Predicting authorship in The Federalist Papers with tidytext

My first attempt at performing supervised predictive modeling using text features.

tidytext
Published

January 30, 2018

Note

This code has been lightly revised to make sure it works as of 2018-12-16.

Note

This post was early in my predictive modeling with text journey. For a more up to date version on this process see smltar.com - Classification.

Overview

In this post, we will

  • talk about The Federalist Papers
  • access and tidy the text using the tidytext package
  • apply our model to the data to predict the author of the disputed papers

The Federalist Papers

In the early days of The United States of America around the time when the Constitution was being signed did a series of articles were published in various newspapers. These papers were writing under the false name Publius. It was later revealed to have been the collected works of Alexander Hamilton, James Madison, and John Jay.

The Interesting thing in this was that the authorship of these papers was not consistent. This is where we come in, in this blog post will we try to see if we are able to classify the troublesome papers.

If you would like to read more about this story including past attempts to solve this problem please read How Statistics Solved a 175-Year-Old Mystery About Alexander Hamilton by Ben Christopher.

Libraries

We will start by loading the libraries which includes glmnet that will be used to construct the predictive model later.

library(tidyverse)
library(tidytext)
library(gutenbergr)
library(glmnet)

Data

We are lucky today because all of The Federalist Papers happens to be on Gutenberg, which is written in English1

papers <- gutenberg_download(1404)
head(papers, n = 10)
## # A tibble: 10 x 2
##    gutenberg_id text                                                
##           <int> <chr>                                               
##  1         1404 "THE FEDERALIST PAPERS"                             
##  2         1404 ""                                                  
##  3         1404 "By Alexander Hamilton, John Jay, and James Madison"
##  4         1404 ""                                                  
##  5         1404 ""                                                  
##  6         1404 ""                                                  
##  7         1404 ""                                                  
##  8         1404 "FEDERALIST No. 1"                                  
##  9         1404 ""                                                  
## 10         1404 "General Introduction"

For the predictive modeling we are going to do later, I would like to divide each paper up into sentences. This is a rather complicated affair, but I will take a rather ad hoc approach that will be good enough for the purpose of this post. We will do this by collapsing all the lines together and splitting them by ., ! and ?’s.

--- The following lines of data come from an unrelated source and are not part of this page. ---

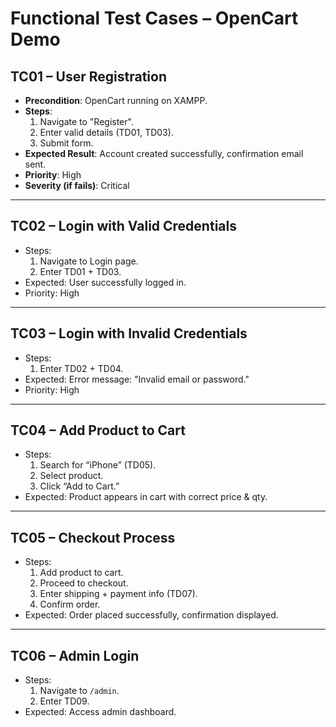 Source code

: # Functional Test Cases – OpenCart Demo

## TC01 – User Registration
- **Precondition**: OpenCart running on XAMPP.
- **Steps**:
  1. Navigate to "Register".
  2. Enter valid details (TD01, TD03).
  3. Submit form.
- **Expected Result**: Account created successfully, confirmation email sent.
- **Priority**: High
- **Severity (if fails)**: Critical

---

## TC02 – Login with Valid Credentials
- Steps:
  1. Navigate to Login page.
  2. Enter TD01 + TD03.
- Expected: User successfully logged in.
- Priority: High

---

## TC03 – Login with Invalid Credentials
- Steps:
  1. Enter TD02 + TD04.
- Expected: Error message: "Invalid email or password."
- Priority: High

---

## TC04 – Add Product to Cart
- Steps:
  1. Search for “iPhone” (TD05).
  2. Select product.
  3. Click “Add to Cart.”
- Expected: Product appears in cart with correct price & qty.

---

## TC05 – Checkout Process
- Steps:
  1. Add product to cart.
  2. Proceed to checkout.
  3. Enter shipping + payment info (TD07).
  4. Confirm order.
- Expected: Order placed successfully, confirmation displayed.

---

## TC06 – Admin Login
- Steps:
  1. Navigate to `/admin`.
  2. Enter TD09.
- Expected: Access admin dashboard.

papers_sentences <- pull(papers, text) %>% 
  str_c(collapse = " ") %>%
  str_split(pattern = "\\.|\\?|\\!") %>%
  unlist() %>%
  tibble(text = .) %>%
  mutate(sentence = row_number())

We would like to assign each of these sentences to the corresponding article number and author. Thus we will first assign each of the 85 papers to the 3 authors and a group for the papers of interest.

hamilton <- c(1, 6:9, 11:13, 15:17, 21:36, 59:61, 65:85)
madison <- c(10, 14, 18:20, 37:48)
jay <- c(2:5, 64)
unknown <- c(49:58, 62:63)

Next, we will simply look for lines that include “FEDERALIST No” as they would indicate the start of a paper and then label them accordingly.

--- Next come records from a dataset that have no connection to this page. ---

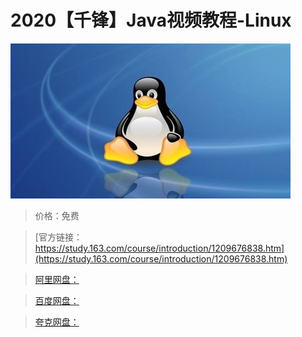 # 2020【千锋】Java视频教程-Linux

![img](../../../assets/study163/free/872f96790d574f6faabb3db90530b92e.jpg)

> 价格：免费

> [官方链接：https://study.163.com/course/introduction/1209676838.htm](https://study.163.com/course/introduction/1209676838.htm)

> [阿里网盘：]()

> [百度网盘：]()

> [夸克网盘：]()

papers_words <- papers_sentences %>%
  mutate(no = cumsum(str_detect(text, regex("FEDERALIST No",
                                            ignore_case = TRUE)))) %>%
  unnest_tokens(word, text) %>%
  mutate(author = case_when(no %in% hamilton ~ "hamilton",
                            no %in% madison ~ "madison",
                            no %in% jay ~ "jay",
                            no %in% unknown ~ "unknown"),
         id = paste(no, sentence, sep = "-"))

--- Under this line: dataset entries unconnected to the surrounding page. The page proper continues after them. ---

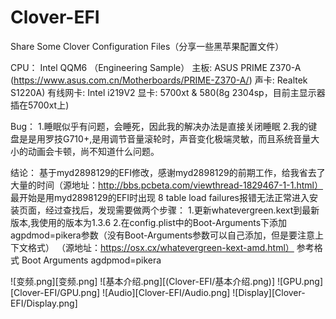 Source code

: # Clover-EFI
Share Some Clover Configuration Files（分享一些黑苹果配置文件）

CPU： Intel QQM6 （Engineering Sample）
主板: ASUS PRIME Z370-A (https://www.asus.com.cn/Motherboards/PRIME-Z370-A/)
声卡: Realtek S1220A)
有线网卡: Intel i219V2 
显卡: 5700xt & 580(8g 2304sp，目前主显示器插在5700xt上)

Bug： 
1.睡眠似乎有问题，会睡死，因此我的解决办法是直接关闭睡眠
2.我的键盘是是用罗技G710+,是用调节音量滚轮时，声音变化极端灵敏，而且系统音量大小的动画会卡顿，尚不知道什么问题。


结论：
基于myd2898129的EFI修改，感谢myd2898129的前期工作，给我省去了大量的时间（源地址：http://bbs.pcbeta.com/viewthread-1829467-1-1.html）
最开始是用myd2898129的EFI时出现 8 table load failures报错无法正常进入安装页面，经过查找后，发现需要做两个步骤：
1.更新whatevergreen.kext到最新版本,我使用的版本为1.3.6
2.在config.plist中的Boot-Arguments下添加agpdmod=pikera参数（没有Boot-Arguments参数可以自己添加，但是要注意上下文格式）
（源地址：https://osx.cx/whatevergreen-kext-amd.html）
参考格式
<dict>
    <key>Boot</key>
    <dict>
        <key>Arguments</key>
        <string>agdpmod=pikera</string>
    </dict>
</dict>
</plist>

![变频.png][变频.png]
![基本介绍.png][(Clover-EFI/基本介绍.png)]
![GPU.png][Clover-EFI/GPU.png]
![Audio][Clover-EFI/Audio.png]
![Display][Clover-EFI/Display.png]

let us take a quick count before we move on

papers_words %>%
  count(author)
## # A tibble: 4 x 2
##   author        n
##   <chr>     <int>
## 1 hamilton 114688
## 2 jay        8539
## 3 madison   45073
## 4 unknown   24471

We see that Jay didn’t post as many articles as the other two gentlemen so we will exclude him from further analysis

papers_words <- papers_words %>%
  filter(author != "jay")

Predictive modeling

To make this predictive model we will use the term-frequency matrix as our input and as the response will be an indicator that Hamilton wrote the paper. For this modeling we will use the glmnet package which fits a generalized linear model via penalized maximum likelihood. It is quite fast and works great with sparse matrix input, hence the term-frequency matrix.

The response is set to the binomial family because of the binary nature of the response (did Hamilton write the sentence).

First, we get the term-frequency matrix with the cast_ family in tidytext.

papers_dtm <- papers_words %>%
  count(id, word, sort = TRUE) %>%
  cast_sparse(id, word, n)

We will need to define a response variable, which we will do with a simple mutate, along with an indicator for our training set which will be the articles with known authors.

meta <- data.frame(id = dimnames(papers_dtm)[[1]]) %>%
  left_join(papers_words[!duplicated(papers_words$id), ], by = "id") %>%
  mutate(y = as.numeric(author == "hamilton"),
         train = author != "unknown")

We will use cross-validation to obtain the best value of the model tuning parameter. This part takes a couple of minutes.

predictor <- papers_dtm[meta$train, ]
response <- meta$y[meta$train]

model <- cv.glmnet(predictor, response, family = "binomial", alpha = 0.9)

After running the model, we will add the predicted values to our meta data.frame.

meta <- meta %>%
  mutate(pred = predict(model, newx = as.matrix(papers_dtm), type = "response",
                        s = model$lambda.1se) %>% as.numeric())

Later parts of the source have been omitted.